“Quer dizer, no momento
em que adentramos o espaço da memória, entramos no mundo.”**
Paul Auster
Gosto de ler os
filósofos cristãos, principalmente os dos séculos XIX e alguns do XX. Assim, ao
lê-los aprendo mais do que muita ironia vã da ignorância religiosa e fanática
sobre Deus. Sou de fato um ser em movimento, mas o que nunca deixou-me
impressionar é a latência reflexiva dos moralistas ao tratar da vida como se
ela tivesse uma base sólida para todas os questionamentos.
Escamotear a
existência em nome de um ser superior. De fato, a vida é onde tudo se inicia e
tudo se perde no fim. O acontecimento tem seu apogeu. Os observadores mais
atentos, os desavisados e dispersos, porém atentos, a todos que param um pouco
para apenas sentir e deixar o tempo passar ou ficar parado no ato de pensar.
Éttienne Gilson escreveu:
O pânico que parece se
apoderar dos apologistas sempre preocupados em não perder o último navio, é
algo que lhes é natural, mas não deixa de ser inútil. Não há último navio. Da
popa daquele no qual você embarcar, você verá outros três ou quatro se
preparando para partir.***
Ou seja, prefiro a reflexão
inteligente do que ardor de uma crença, de uma outra ordem de religião. Isso se
aprende ao longo dos tempos. Quantos Tempos existe quando vive em uma só vida?
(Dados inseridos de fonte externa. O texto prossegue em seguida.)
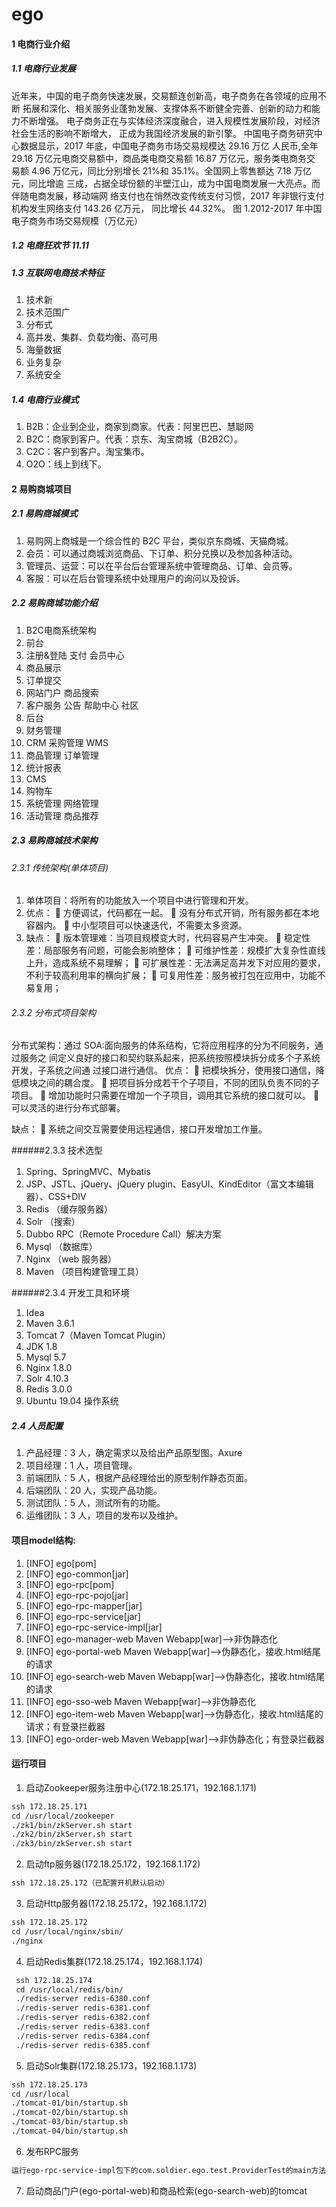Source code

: # ego

#### 1 电商行业介绍
##### 1.1 电商行业发展
  近年来，中国的电子商务快速发展，交易额连创新高，电子商务在各领域的应用不断
拓展和深化、相关服务业蓬勃发展、支撑体系不断健全完善、创新的动力和能力不断增强。
电子商务正在与实体经济深度融合，进入规模性发展阶段，对经济社会生活的影响不断增大，
正成为我国经济发展的新引擎。
中国电子商务研究中心数据显示，2017 年底，中国电子商务市场交易规模达 29.16 万亿
人民币,全年 29.16 万亿元电商交易额中，商品类电商交易额 16.87 万亿元，服务类电商务交
易额 4.96 万亿元，同比分别增长 21%和 35.1%。全国网上零售额达 7.18 万亿元，同比增逾
三成，占据全球份额的半壁江山，成为中国电商发展一大亮点。而伴随电商发展，移动端网
络支付也在悄然改变传统支付习惯，2017 年非银行支付机构发生网络支付 143.26 亿万元，
同比增长 44.32%。
图 1.2012-2017 年中国电子商务市场交易规模（万亿元）

##### 1.2 电商狂欢节 11.11

##### 1.3 互联网电商技术特征
1. 技术新
2. 技术范围广
3. 分布式
4. 高并发、集群、负载均衡、高可用
5. 海量数据
6. 业务复杂
7. 系统安全

##### 1.4 电商行业模式
1. B2B：企业到企业，商家到商家。代表：阿里巴巴、慧聪网
2. B2C：商家到客户。代表：京东、淘宝商城（B2B2C）。
3. C2C：客户到客户。淘宝集市。
4. O2O：线上到线下。

#### 2 易购商城项目

##### 2.1 易购商城模式
1. 易购网上商城是一个综合性的 B2C 平台，类似京东商城、天猫商城。
2. 会员：可以通过商城浏览商品、下订单、积分兑换以及参加各种活动。
3. 管理员、运营：可以在平台后台管理系统中管理商品、订单、会员等。
4. 客服：可以在后台管理系统中处理用户的询问以及投诉。

##### 2.2 易购商城功能介绍
1. B2C电商系统架构
2. 前台
3. 注册&登陆 支付 会员中心
4. 商品展示
5. 订单提交
6. 网站门户 商品搜索
7. 客户服务 公告 帮助中心 社区
8. 后台
9. 财务管理
10. CRM 采购管理 WMS
11. 商品管理 订单管理
12. 统计报表
13. CMS
14. 购物车
15. 系统管理 网络管理
16. 活动管理 商品推荐

##### 2.3 易购商城技术架构

###### 2.3.1 传统架构(单体项目)
1. 单体项目：将所有的功能放入一个项目中进行管理和开发。
2. 优点：
 方便调试，代码都在一起。
 没有分布式开销，所有服务都在本地容器内。
 中小型项目可以快速迭代，不需要太多资源。
3. 缺点：
 版本管理难：当项目规模变大时，代码容易产生冲突。
 稳定性差：局部服务有问题，可能会影响整体；
 可维护性差：规模扩大复杂性直线上升，造成系统不易理解；
 可扩展性差：无法满足高并发下对应用的要求，不利于较高利用率的横向扩展；
 可复用性差：服务被打包在应用中，功能不易复用；

###### 2.3.2 分布式项目架构
分布式架构：通过 SOA:面向服务的体系结构，它将应用程序的分为不同服务，通过服务之
间定义良好的接口和契约联系起来，把系统按照模块拆分成多个子系统开发，子系统之间通
过接口进行通信。
优点：
 把模块拆分，使用接口通信，降低模块之间的耦合度。
 把项目拆分成若干个子项目，不同的团队负责不同的子项目。
 增加功能时只需要在增加一个子项目，调用其它系统的接口就可以。
 可以灵活的进行分布式部署。
 
缺点：
 系统之间交互需要使用远程通信，接口开发增加工作量。

######2.3.3 技术选型
1. Spring、SpringMVC、Mybatis
2. JSP、JSTL、jQuery、jQuery plugin、EasyUI、KindEditor（富文本编辑器）、CSS+DIV
3. Redis    （缓存服务器）
4. Solr     （搜索）
5. Dubbo RPC（Remote Procedure Call）解决方案
6. Mysql    （数据库）
7. Nginx    （web 服务器）
8. Maven    （项目构建管理工具）

######2.3.4 开发工具和环境
1. Idea
2. Maven 3.6.1
3. Tomcat 7（Maven Tomcat Plugin）
4. JDK 1.8
5. Mysql 5.7
6. Nginx 1.8.0
7. Solr  4.10.3
8. Redis 3.0.0
9. Ubuntu 19.04 操作系统

##### 2.4 人员配置
1. 产品经理：3 人，确定需求以及给出产品原型图。Axure
2. 项目经理：1 人，项目管理。
3. 前端团队：5 人，根据产品经理给出的原型制作静态页面。
4. 后端团队：20 人，实现产品功能。
5. 测试团队：5 人，测试所有的功能。
6. 运维团队：3 人，项目的发布以及维护。

#### 项目model结构:
1. [INFO] ego[pom]
2. [INFO] ego-common[jar]
3. [INFO] ego-rpc[pom]
4. [INFO] ego-rpc-pojo[jar]
5. [INFO] ego-rpc-mapper[jar]
6. [INFO] ego-rpc-service[jar]
7. [INFO] ego-rpc-service-impl[jar]
8. [INFO] ego-manager-web Maven Webapp[war]-->非伪静态化
9. [INFO] ego-portal-web Maven Webapp[war]-->伪静态化，接收.html结尾的请求
10. [INFO] ego-search-web Maven Webapp[war]-->伪静态化，接收.html结尾的请求
10. [INFO] ego-sso-web Maven Webapp[war]-->非伪静态化
11. [INFO] ego-item-web Maven Webapp[war]-->伪静态化，接收.html结尾的请求；有登录拦截器
12. [INFO] ego-order-web Maven Webapp[war]-->非伪静态化；有登录拦截器

#### 运行项目
1. 启动Zookeeper服务注册中心(172.18.25.171，192.168.1.171)
```cfml
ssh 172.18.25.171
cd /usr/local/zookeeper
./zk1/bin/zkServer.sh start
./zk2/bin/zkServer.sh start
./zk3/bin/zkServer.sh start
```
2. 启动ftp服务器(172.18.25.172，192.168.1.172)
```cfml
ssh 172.18.25.172（已配置开机默认启动）
```
3. 启动Http服务器(172.18.25.172，192.168.1.172)
```cfml
ssh 172.18.25.172
cd /usr/local/nginx/sbin/
./nginx
```
4. 启动Redis集群(172.18.25.174，192.168.1.174)
```cfml
 ssh 172.18.25.174
 cd /usr/local/redis/bin/
 ./redis-server redis-6380.conf
 ./redis-server redis-6381.conf
 ./redis-server redis-6382.conf
 ./redis-server redis-6383.conf
 ./redis-server redis-6384.conf
 ./redis-server redis-6385.conf

```
5. 启动Solr集群(172.18.25.173，192.168.1.173)
 ```cfml
 ssh 172.18.25.173
 cd /usr/local
 ./tomcat-01/bin/startup.sh
 ./tomcat-02/bin/startup.sh
 ./tomcat-03/bin/startup.sh
 ./tomcat-04/bin/startup.sh
 ```
6. 发布RPC服务
```html
运行ego-rpc-service-impl包下的com.soldier.ego.test.ProviderTest的main方法
```
7. 启动商品门户(ego-portal-web)和商品检索(ego-search-web)的tomcat
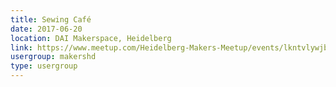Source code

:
 ```yaml
---
title: Sewing Café
date: 2017-06-20
location: DAI Makerspace, Heidelberg
link: https://www.meetup.com/Heidelberg-Makers-Meetup/events/lkntvlywjbbc/
usergroup: makershd
type: usergroup
---
```

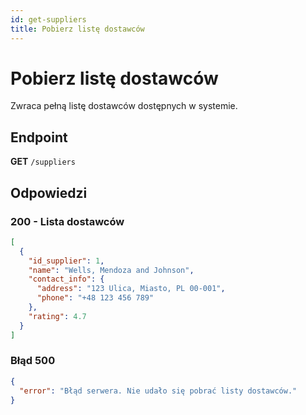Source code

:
 ```yaml
---
id: get-suppliers
title: Pobierz listę dostawców
---
```


# Pobierz listę dostawców

Zwraca pełną listę dostawców dostępnych w systemie.

## Endpoint

**GET** `/suppliers`

## Odpowiedzi

### 200 - Lista dostawców

```json
[
  {
    "id_supplier": 1,
    "name": "Wells, Mendoza and Johnson",
    "contact_info": {
      "address": "123 Ulica, Miasto, PL 00-001",
      "phone": "+48 123 456 789"
    },
    "rating": 4.7
  }
]
```
### Błąd 500

```json 
{
  "error": "Błąd serwera. Nie udało się pobrać listy dostawców."
}
```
Depende, não da crença, a meu ver, da capacidade que se tem de encarar a
realidade sem temer que a ordem das coisas não gerida pelo fervor de uma
crença, mas por circunstâncias que envolvem essa vida.
No caso dos exegetas,
daqueles que dedicam sua vida a interpretar, a eles meu profundo respeito, mas
nem com todos me sentaria para conversar, ouvi-los. Porque se tem algo que me
deixa numa profunda dislexia é o tom professoral, é querer dar aula no mais
alto grau da tonalidade e expressão teatral de um professor. Isso me tira do
sério, então, prefiro conversar com os livros.
O Éttinne Gilson é meu
companheiro por excelência. Com ele aprendi a ler melhor textos filosóficos, a
ouvir e, principalmente, recusar verdades e tons pseudo educadores de alguns
seres monocórdios. No final da última página de um Gilson, acredito cada vez
menos na luz duradoura de uma Verdade única.
*Prof. Dr. Luis Antonio
Paim Gomes
Filósofo. Editor. Livre
Pensador.
Porto Alegre/RS
** A Invenção da
Solidão. Paul Auster. Companhia das Letras, 1999.
*** O Filósofo e a
Teologia. Éttinne Gilson. Paulus, 2012.